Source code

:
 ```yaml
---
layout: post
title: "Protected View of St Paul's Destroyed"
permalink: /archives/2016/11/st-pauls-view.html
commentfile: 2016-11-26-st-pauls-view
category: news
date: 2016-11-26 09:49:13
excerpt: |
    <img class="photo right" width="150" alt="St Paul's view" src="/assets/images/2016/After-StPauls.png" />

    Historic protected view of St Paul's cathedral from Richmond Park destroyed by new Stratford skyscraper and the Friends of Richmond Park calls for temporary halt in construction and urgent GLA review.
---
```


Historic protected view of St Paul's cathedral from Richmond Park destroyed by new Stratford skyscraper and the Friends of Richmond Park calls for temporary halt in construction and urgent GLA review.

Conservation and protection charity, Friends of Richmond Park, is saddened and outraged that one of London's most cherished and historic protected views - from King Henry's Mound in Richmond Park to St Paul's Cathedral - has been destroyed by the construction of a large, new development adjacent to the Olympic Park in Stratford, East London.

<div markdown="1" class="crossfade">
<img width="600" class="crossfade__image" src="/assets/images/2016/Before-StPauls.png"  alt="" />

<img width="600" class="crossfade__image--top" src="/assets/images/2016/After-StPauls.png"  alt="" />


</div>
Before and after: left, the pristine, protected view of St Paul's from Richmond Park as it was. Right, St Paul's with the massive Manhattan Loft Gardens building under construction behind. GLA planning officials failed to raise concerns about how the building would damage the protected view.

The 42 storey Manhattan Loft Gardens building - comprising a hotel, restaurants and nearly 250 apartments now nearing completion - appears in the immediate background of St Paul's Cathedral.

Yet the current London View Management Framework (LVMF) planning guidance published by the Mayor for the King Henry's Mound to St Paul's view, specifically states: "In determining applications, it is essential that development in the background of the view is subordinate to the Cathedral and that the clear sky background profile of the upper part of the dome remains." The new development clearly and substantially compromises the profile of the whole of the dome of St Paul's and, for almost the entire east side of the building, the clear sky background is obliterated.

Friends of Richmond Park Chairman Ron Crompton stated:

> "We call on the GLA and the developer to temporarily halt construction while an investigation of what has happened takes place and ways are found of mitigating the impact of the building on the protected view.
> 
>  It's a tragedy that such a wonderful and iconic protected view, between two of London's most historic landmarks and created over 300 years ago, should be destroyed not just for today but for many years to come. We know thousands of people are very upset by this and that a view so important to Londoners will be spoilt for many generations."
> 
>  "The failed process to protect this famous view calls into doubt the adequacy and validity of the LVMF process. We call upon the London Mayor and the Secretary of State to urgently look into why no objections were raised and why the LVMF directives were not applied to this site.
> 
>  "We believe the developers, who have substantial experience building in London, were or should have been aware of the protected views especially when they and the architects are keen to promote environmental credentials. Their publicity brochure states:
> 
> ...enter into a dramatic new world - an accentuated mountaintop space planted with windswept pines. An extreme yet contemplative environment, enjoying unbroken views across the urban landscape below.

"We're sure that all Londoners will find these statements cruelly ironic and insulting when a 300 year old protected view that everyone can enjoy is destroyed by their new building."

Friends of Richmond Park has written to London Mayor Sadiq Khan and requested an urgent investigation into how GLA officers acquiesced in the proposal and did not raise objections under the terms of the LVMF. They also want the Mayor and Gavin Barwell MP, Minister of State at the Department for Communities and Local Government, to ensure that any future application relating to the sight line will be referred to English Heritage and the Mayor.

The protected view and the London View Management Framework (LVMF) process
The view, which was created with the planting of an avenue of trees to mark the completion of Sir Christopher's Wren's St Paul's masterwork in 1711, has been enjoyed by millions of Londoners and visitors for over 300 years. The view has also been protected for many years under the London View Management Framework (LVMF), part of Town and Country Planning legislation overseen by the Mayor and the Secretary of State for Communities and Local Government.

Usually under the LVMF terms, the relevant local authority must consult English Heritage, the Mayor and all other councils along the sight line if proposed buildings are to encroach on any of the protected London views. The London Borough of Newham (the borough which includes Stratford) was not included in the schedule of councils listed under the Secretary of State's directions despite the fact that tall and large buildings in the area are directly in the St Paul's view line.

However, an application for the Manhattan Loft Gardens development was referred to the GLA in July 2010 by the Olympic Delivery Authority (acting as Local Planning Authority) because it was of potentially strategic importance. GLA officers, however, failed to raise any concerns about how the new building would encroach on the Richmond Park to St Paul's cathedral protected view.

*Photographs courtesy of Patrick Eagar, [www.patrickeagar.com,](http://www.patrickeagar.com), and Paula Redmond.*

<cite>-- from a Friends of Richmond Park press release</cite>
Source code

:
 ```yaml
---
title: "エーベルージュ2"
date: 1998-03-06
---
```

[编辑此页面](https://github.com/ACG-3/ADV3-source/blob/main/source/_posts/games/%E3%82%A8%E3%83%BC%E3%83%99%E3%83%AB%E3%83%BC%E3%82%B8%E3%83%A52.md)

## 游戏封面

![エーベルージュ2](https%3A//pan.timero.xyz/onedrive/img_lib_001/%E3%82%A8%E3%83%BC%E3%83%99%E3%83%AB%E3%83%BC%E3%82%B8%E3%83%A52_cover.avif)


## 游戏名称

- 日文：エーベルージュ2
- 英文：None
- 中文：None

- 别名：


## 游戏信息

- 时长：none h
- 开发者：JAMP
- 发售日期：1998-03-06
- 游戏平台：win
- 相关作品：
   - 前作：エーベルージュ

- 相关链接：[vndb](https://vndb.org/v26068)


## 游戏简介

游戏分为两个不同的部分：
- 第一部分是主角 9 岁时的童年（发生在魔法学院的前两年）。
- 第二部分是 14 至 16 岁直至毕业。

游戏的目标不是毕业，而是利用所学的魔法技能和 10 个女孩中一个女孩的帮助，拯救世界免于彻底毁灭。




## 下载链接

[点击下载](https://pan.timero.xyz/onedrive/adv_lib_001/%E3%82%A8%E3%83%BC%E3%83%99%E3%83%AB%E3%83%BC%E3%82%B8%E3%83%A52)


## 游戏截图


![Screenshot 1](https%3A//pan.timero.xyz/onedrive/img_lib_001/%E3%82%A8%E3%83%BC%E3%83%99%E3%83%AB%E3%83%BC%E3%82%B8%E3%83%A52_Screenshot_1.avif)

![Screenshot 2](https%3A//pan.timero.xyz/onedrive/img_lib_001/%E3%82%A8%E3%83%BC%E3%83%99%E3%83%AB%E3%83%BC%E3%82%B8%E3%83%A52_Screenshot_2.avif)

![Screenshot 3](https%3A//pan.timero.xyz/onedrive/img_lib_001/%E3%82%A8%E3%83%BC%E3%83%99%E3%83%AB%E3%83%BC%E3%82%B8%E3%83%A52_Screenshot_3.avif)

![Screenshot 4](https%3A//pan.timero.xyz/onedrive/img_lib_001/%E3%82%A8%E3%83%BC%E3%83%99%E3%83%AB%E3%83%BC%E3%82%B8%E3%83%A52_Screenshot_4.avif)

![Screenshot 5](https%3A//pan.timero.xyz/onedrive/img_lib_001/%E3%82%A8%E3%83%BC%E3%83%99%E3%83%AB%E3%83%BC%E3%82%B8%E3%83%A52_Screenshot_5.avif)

= = =

PROBLEM DESCRIPTION.
Set every line of the listing down word for word.

SOLUTION.
Source code

:
 ```yaml
---
layout: post
title: "Protected View of St Paul's Destroyed"
permalink: /archives/2016/11/st-pauls-view.html
commentfile: 2016-11-26-st-pauls-view
category: news
date: 2016-11-26 09:49:13
excerpt: |
    <img class="photo right" width="150" alt="St Paul's view" src="/assets/images/2016/After-StPauls.png" />

    Historic protected view of St Paul's cathedral from Richmond Park destroyed by new Stratford skyscraper and the Friends of Richmond Park calls for temporary halt in construction and urgent GLA review.
---
```


Historic protected view of St Paul's cathedral from Richmond Park destroyed by new Stratford skyscraper and the Friends of Richmond Park calls for temporary halt in construction and urgent GLA review.

Conservation and protection charity, Friends of Richmond Park, is saddened and outraged that one of London's most cherished and historic protected views - from King Henry's Mound in Richmond Park to St Paul's Cathedral - has been destroyed by the construction of a large, new development adjacent to the Olympic Park in Stratford, East London.

<div markdown="1" class="crossfade">
<img width="600" class="crossfade__image" src="/assets/images/2016/Before-StPauls.png"  alt="" />

<img width="600" class="crossfade__image--top" src="/assets/images/2016/After-StPauls.png"  alt="" />


</div>
Before and after: left, the pristine, protected view of St Paul's from Richmond Park as it was. Right, St Paul's with the massive Manhattan Loft Gardens building under construction behind. GLA planning officials failed to raise concerns about how the building would damage the protected view.

The 42 storey Manhattan Loft Gardens building - comprising a hotel, restaurants and nearly 250 apartments now nearing completion - appears in the immediate background of St Paul's Cathedral.

Yet the current London View Management Framework (LVMF) planning guidance published by the Mayor for the King Henry's Mound to St Paul's view, specifically states: "In determining applications, it is essential that development in the background of the view is subordinate to the Cathedral and that the clear sky background profile of the upper part of the dome remains." The new development clearly and substantially compromises the profile of the whole of the dome of St Paul's and, for almost the entire east side of the building, the clear sky background is obliterated.

Friends of Richmond Park Chairman Ron Crompton stated:

> "We call on the GLA and the developer to temporarily halt construction while an investigation of what has happened takes place and ways are found of mitigating the impact of the building on the protected view.
> 
>  It's a tragedy that such a wonderful and iconic protected view, between two of London's most historic landmarks and created over 300 years ago, should be destroyed not just for today but for many years to come. We know thousands of people are very upset by this and that a view so important to Londoners will be spoilt for many generations."
> 
>  "The failed process to protect this famous view calls into doubt the adequacy and validity of the LVMF process. We call upon the London Mayor and the Secretary of State to urgently look into why no objections were raised and why the LVMF directives were not applied to this site.
> 
>  "We believe the developers, who have substantial experience building in London, were or should have been aware of the protected views especially when they and the architects are keen to promote environmental credentials. Their publicity brochure states:
> 
> ...enter into a dramatic new world - an accentuated mountaintop space planted with windswept pines. An extreme yet contemplative environment, enjoying unbroken views across the urban landscape below.

"We're sure that all Londoners will find these statements cruelly ironic and insulting when a 300 year old protected view that everyone can enjoy is destroyed by their new building."

Friends of Richmond Park has written to London Mayor Sadiq Khan and requested an urgent investigation into how GLA officers acquiesced in the proposal and did not raise objections under the terms of the LVMF. They also want the Mayor and Gavin Barwell MP, Minister of State at the Department for Communities and Local Government, to ensure that any future application relating to the sight line will be referred to English Heritage and the Mayor.

The protected view and the London View Management Framework (LVMF) process
The view, which was created with the planting of an avenue of trees to mark the completion of Sir Christopher's Wren's St Paul's masterwork in 1711, has been enjoyed by millions of Londoners and visitors for over 300 years. The view has also been protected for many years under the London View Management Framework (LVMF), part of Town and Country Planning legislation overseen by the Mayor and the Secretary of State for Communities and Local Government.

Usually under the LVMF terms, the relevant local authority must consult English Heritage, the Mayor and all other councils along the sight line if proposed buildings are to encroach on any of the protected London views. The London Borough of Newham (the borough which includes Stratford) was not included in the schedule of councils listed under the Secretary of State's directions despite the fact that tall and large buildings in the area are directly in the St Paul's view line.

However, an application for the Manhattan Loft Gardens development was referred to the GLA in July 2010 by the Olympic Delivery Authority (acting as Local Planning Authority) because it was of potentially strategic importance. GLA officers, however, failed to raise any concerns about how the new building would encroach on the Richmond Park to St Paul's cathedral protected view.

*Photographs courtesy of Patrick Eagar, [www.patrickeagar.com,](http://www.patrickeagar.com), and Paula Redmond.*

<cite>-- from a Friends of Richmond Park press release</cite>
Source code

:
 ```yaml
---
title: "エーベルージュ2"
date: 1998-03-06
---
```

[编辑此页面](https://github.com/ACG-3/ADV3-source/blob/main/source/_posts/games/%E3%82%A8%E3%83%BC%E3%83%99%E3%83%AB%E3%83%BC%E3%82%B8%E3%83%A52.md)

## 游戏封面

![エーベルージュ2](https%3A//pan.timero.xyz/onedrive/img_lib_001/%E3%82%A8%E3%83%BC%E3%83%99%E3%83%AB%E3%83%BC%E3%82%B8%E3%83%A52_cover.avif)


## 游戏名称

- 日文：エーベルージュ2
- 英文：None
- 中文：None

- 别名：


## 游戏信息

- 时长：none h
- 开发者：JAMP
- 发售日期：1998-03-06
- 游戏平台：win
- 相关作品：
   - 前作：エーベルージュ

- 相关链接：[vndb](https://vndb.org/v26068)


## 游戏简介

游戏分为两个不同的部分：
- 第一部分是主角 9 岁时的童年（发生在魔法学院的前两年）。
- 第二部分是 14 至 16 岁直至毕业。

游戏的目标不是毕业，而是利用所学的魔法技能和 10 个女孩中一个女孩的帮助，拯救世界免于彻底毁灭。




## 下载链接

[点击下载](https://pan.timero.xyz/onedrive/adv_lib_001/%E3%82%A8%E3%83%BC%E3%83%99%E3%83%AB%E3%83%BC%E3%82%B8%E3%83%A52)


## 游戏截图


![Screenshot 1](https%3A//pan.timero.xyz/onedrive/img_lib_001/%E3%82%A8%E3%83%BC%E3%83%99%E3%83%AB%E3%83%BC%E3%82%B8%E3%83%A52_Screenshot_1.avif)

![Screenshot 2](https%3A//pan.timero.xyz/onedrive/img_lib_001/%E3%82%A8%E3%83%BC%E3%83%99%E3%83%AB%E3%83%BC%E3%82%B8%E3%83%A52_Screenshot_2.avif)

![Screenshot 3](https%3A//pan.timero.xyz/onedrive/img_lib_001/%E3%82%A8%E3%83%BC%E3%83%99%E3%83%AB%E3%83%BC%E3%82%B8%E3%83%A52_Screenshot_3.avif)

![Screenshot 4](https%3A//pan.timero.xyz/onedrive/img_lib_001/%E3%82%A8%E3%83%BC%E3%83%99%E3%83%AB%E3%83%BC%E3%82%B8%E3%83%A52_Screenshot_4.avif)

![Screenshot 5](https%3A//pan.timero.xyz/onedrive/img_lib_001/%E3%82%A8%E3%83%BC%E3%83%99%E3%83%AB%E3%83%BC%E3%82%B8%E3%83%A52_Screenshot_5.avif)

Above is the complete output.